Exercise:
Starting from the line that holds "- *Email*: [your-email@domain.com]", print each remaining line of the entries exactly, ending with the last.

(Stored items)
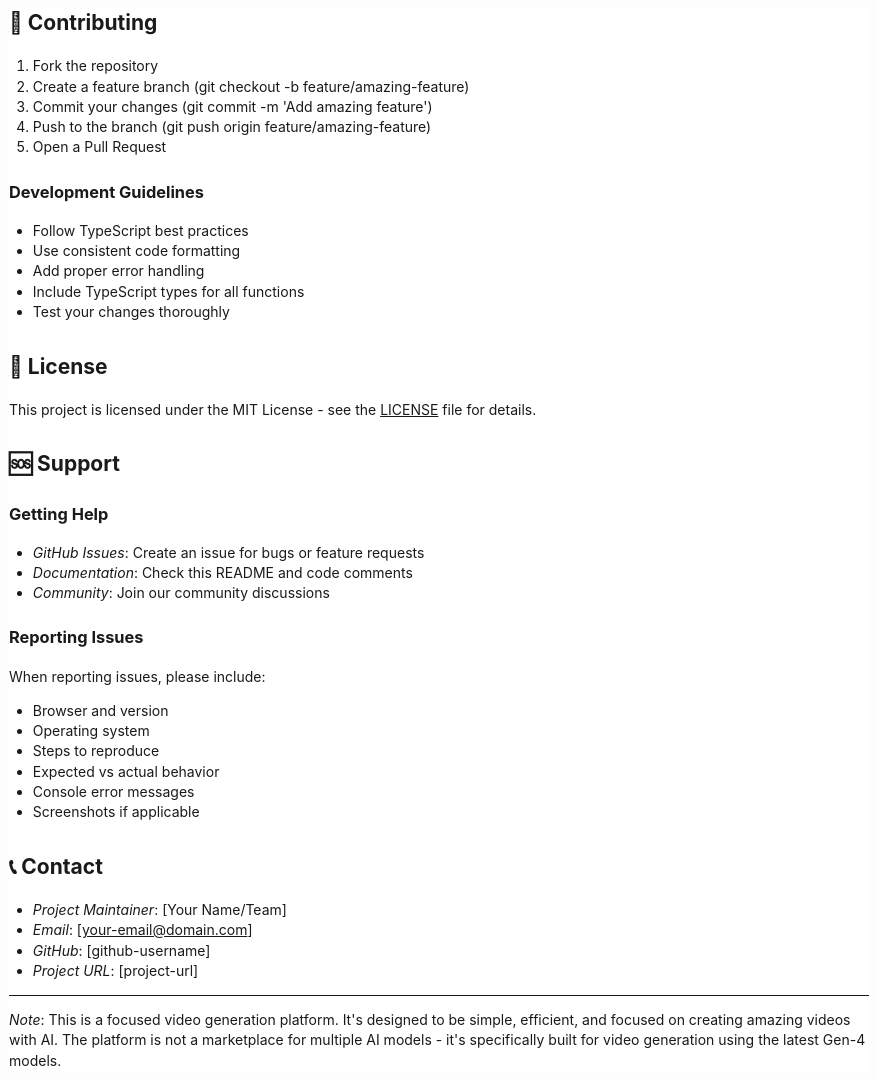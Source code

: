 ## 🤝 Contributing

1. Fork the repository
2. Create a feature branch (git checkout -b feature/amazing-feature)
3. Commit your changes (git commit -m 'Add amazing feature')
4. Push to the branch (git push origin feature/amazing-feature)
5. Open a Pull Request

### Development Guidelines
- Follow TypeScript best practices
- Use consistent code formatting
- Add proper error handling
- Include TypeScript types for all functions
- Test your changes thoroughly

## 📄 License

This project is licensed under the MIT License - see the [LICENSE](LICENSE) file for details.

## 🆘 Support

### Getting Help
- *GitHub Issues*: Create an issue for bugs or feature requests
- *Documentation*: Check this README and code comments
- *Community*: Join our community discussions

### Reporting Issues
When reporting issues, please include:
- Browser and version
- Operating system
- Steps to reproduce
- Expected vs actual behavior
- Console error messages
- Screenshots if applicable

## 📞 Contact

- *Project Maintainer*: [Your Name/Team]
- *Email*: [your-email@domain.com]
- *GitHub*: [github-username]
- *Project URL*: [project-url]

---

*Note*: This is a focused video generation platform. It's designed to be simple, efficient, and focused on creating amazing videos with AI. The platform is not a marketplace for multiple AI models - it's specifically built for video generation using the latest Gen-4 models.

Answer to this exercise:
- *Email*: [your-email@domain.com]
- *GitHub*: [github-username]
- *Project URL*: [project-url]

---

*Note*: This is a focused video generation platform. It's designed to be simple, efficient, and focused on creating amazing videos with AI. The platform is not a marketplace for multiple AI models - it's specifically built for video generation using the latest Gen-4 models.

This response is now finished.